● Task brief: Output all of the data below without changing a word, and exclude the pictures.

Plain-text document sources
::::
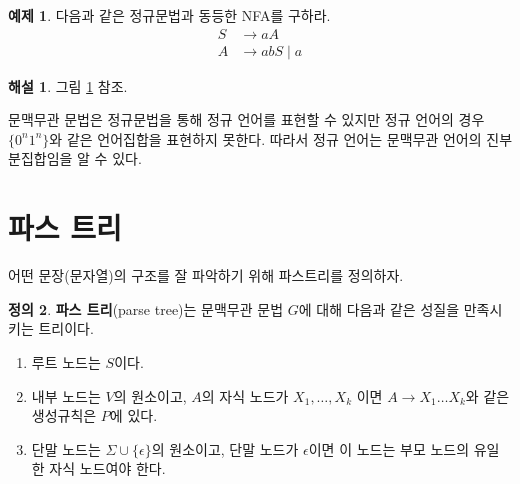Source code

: \documentclass[b5paper, 11pt]{book}
\theoremstyle{definition}
\newtheorem{defn}{정의}[chapter]
\newtheorem{ex}[defn]{예제}
\newtheorem*{ans*}{해설}
\begin{document}
\begin{ex}
   다음과 같은 정규문법과 동등한 NFA를 구하라.
   \begin{align*}
       S & \rightarrow aA \\ 
       A & \rightarrow abS \; \vert \; a 
   \end{align*} 
\end{ex}
\begin{ans*}
    그림 \ref{regular grammar} 참조.
\end{ans*}
\begin{figure}[!ht]
    \centering
    \caption{} 
    \label{regular grammar}
\end{figure}
문맥무관 문법은 정규문법을 통해 정규 언어를 표현할 수 있지만 정규 언어의 경우 $\{0^n1^n\}$와 같은 언어집합을 표현하지 못한다. 따라서 정규 언어는 문맥무관 언어의 진부분집합임을 알 수 있다. 
\section{파스 트리}
어떤 문장(문자열)의 구조를 잘 파악하기 위해 파스트리를 정의하자.
\begin{defn}
    \textbf{파스 트리}(parse tree)는 문맥무관 문법 $G$에 대해 다음과 같은 성질을
    만족시키는 트리이다.
    \begin{enumerate}
        \item 루트 노드는 $S$이다.
        \item 내부 노드는 $V$의 원소이고, $A$의 자식 노드가 
        $X_1, \ldots, X_k $ 이면
        $A \rightarrow X_1 \ldots X_k$와 같은 생성규칙은 $P$에 있다. 
        \item 단말 노드는 $\Sigma \cup \{\epsilon\}$의 원소이고, 단말 노드가 $\epsilon$이면
        이 노드는 부모 노드의 유일한 자식 노드여야 한다. 
    \end{enumerate}
\end{defn}
\end{document}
::::
● Written answer:
Source code

: \documentclass[b5paper, 11pt]{book}
\theoremstyle{definition}
\newtheorem{defn}{정의}[chapter]
\newtheorem{ex}[defn]{예제}
\newtheorem*{ans*}{해설}
\begin{document}
\begin{ex}
   다음과 같은 정규문법과 동등한 NFA를 구하라.
   \begin{align*}
       S & \rightarrow aA \\ 
       A & \rightarrow abS \; \vert \; a 
   \end{align*} 
\end{ex}
\begin{ans*}
    그림 \ref{regular grammar} 참조.
\end{ans*}
\begin{figure}[!ht]
    \centering
    \caption{} 
    \label{regular grammar}
\end{figure}
문맥무관 문법은 정규문법을 통해 정규 언어를 표현할 수 있지만 정규 언어의 경우 $\{0^n1^n\}$와 같은 언어집합을 표현하지 못한다. 따라서 정규 언어는 문맥무관 언어의 진부분집합임을 알 수 있다. 
\section{파스 트리}
어떤 문장(문자열)의 구조를 잘 파악하기 위해 파스트리를 정의하자.
\begin{defn}
    \textbf{파스 트리}(parse tree)는 문맥무관 문법 $G$에 대해 다음과 같은 성질을
    만족시키는 트리이다.
    \begin{enumerate}
        \item 루트 노드는 $S$이다.
        \item 내부 노드는 $V$의 원소이고, $A$의 자식 노드가 
        $X_1, \ldots, X_k $ 이면
        $A \rightarrow X_1 \ldots X_k$와 같은 생성규칙은 $P$에 있다. 
        \item 단말 노드는 $\Sigma \cup \{\epsilon\}$의 원소이고, 단말 노드가 $\epsilon$이면
        이 노드는 부모 노드의 유일한 자식 노드여야 한다. 
    \end{enumerate}
\end{defn}
\end{document}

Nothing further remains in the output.